**WORK TASK:** Word for word, repeat the entries, minus the pictures.

Dataset entries
________________________________________

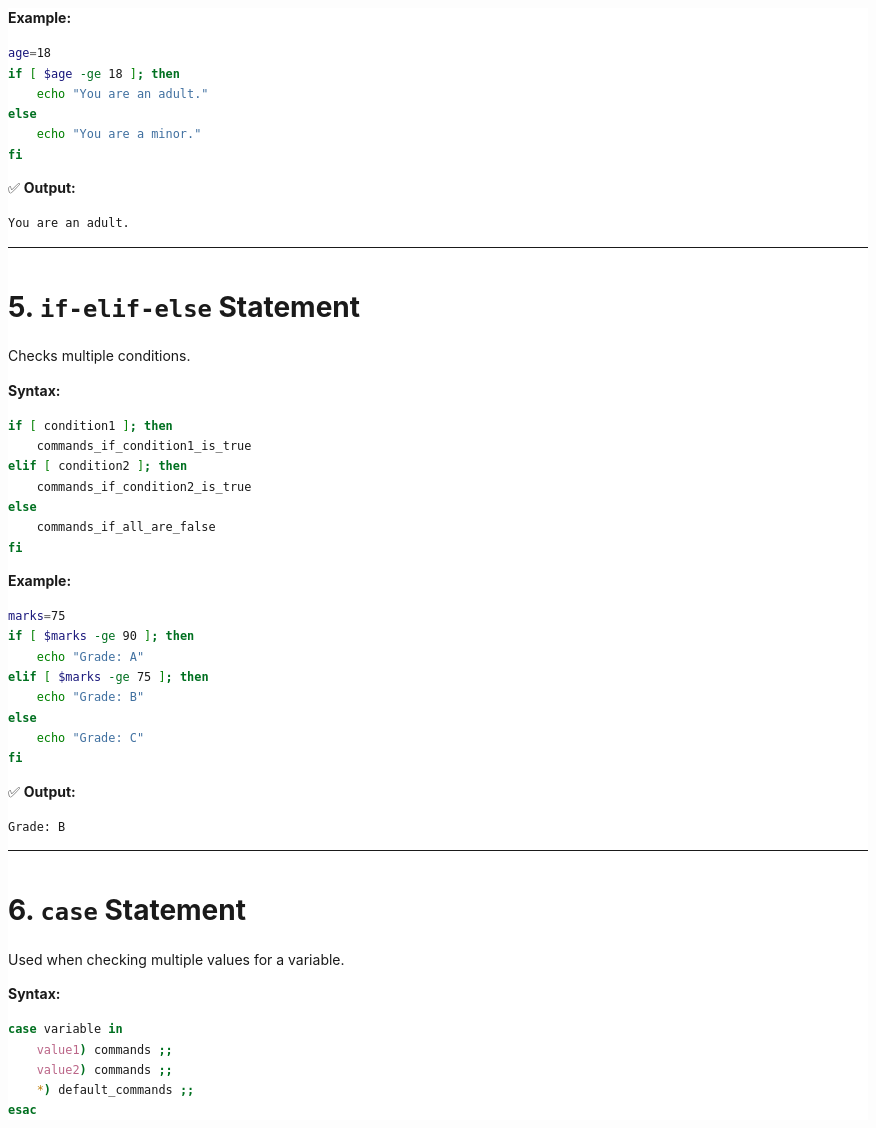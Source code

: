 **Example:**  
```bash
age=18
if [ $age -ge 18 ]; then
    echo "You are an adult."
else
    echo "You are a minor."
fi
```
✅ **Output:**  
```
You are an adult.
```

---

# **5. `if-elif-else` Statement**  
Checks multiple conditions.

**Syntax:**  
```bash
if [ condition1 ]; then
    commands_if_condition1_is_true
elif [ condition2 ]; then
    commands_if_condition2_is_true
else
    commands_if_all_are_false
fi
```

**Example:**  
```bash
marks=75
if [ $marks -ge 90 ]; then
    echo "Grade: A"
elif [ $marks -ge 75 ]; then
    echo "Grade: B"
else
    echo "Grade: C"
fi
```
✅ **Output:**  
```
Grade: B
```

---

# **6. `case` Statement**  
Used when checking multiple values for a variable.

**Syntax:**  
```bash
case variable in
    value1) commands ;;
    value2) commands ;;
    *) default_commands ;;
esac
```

________________________________________

**SOLUTION TO THE EXERCISE:**
Source code

: **Example:**  
```bash
age=18
if [ $age -ge 18 ]; then
    echo "You are an adult."
else
    echo "You are a minor."
fi
```
✅ **Output:**  
```
You are an adult.
```

---

# **5. `if-elif-else` Statement**  
Checks multiple conditions.

**Syntax:**  
```bash
if [ condition1 ]; then
    commands_if_condition1_is_true
elif [ condition2 ]; then
    commands_if_condition2_is_true
else
    commands_if_all_are_false
fi
```

**Example:**  
```bash
marks=75
if [ $marks -ge 90 ]; then
    echo "Grade: A"
elif [ $marks -ge 75 ]; then
    echo "Grade: B"
else
    echo "Grade: C"
fi
```
✅ **Output:**  
```
Grade: B
```

---

# **6. `case` Statement**  
Used when checking multiple values for a variable.

**Syntax:**  
```bash
case variable in
    value1) commands ;;
    value2) commands ;;
    *) default_commands ;;
esac
```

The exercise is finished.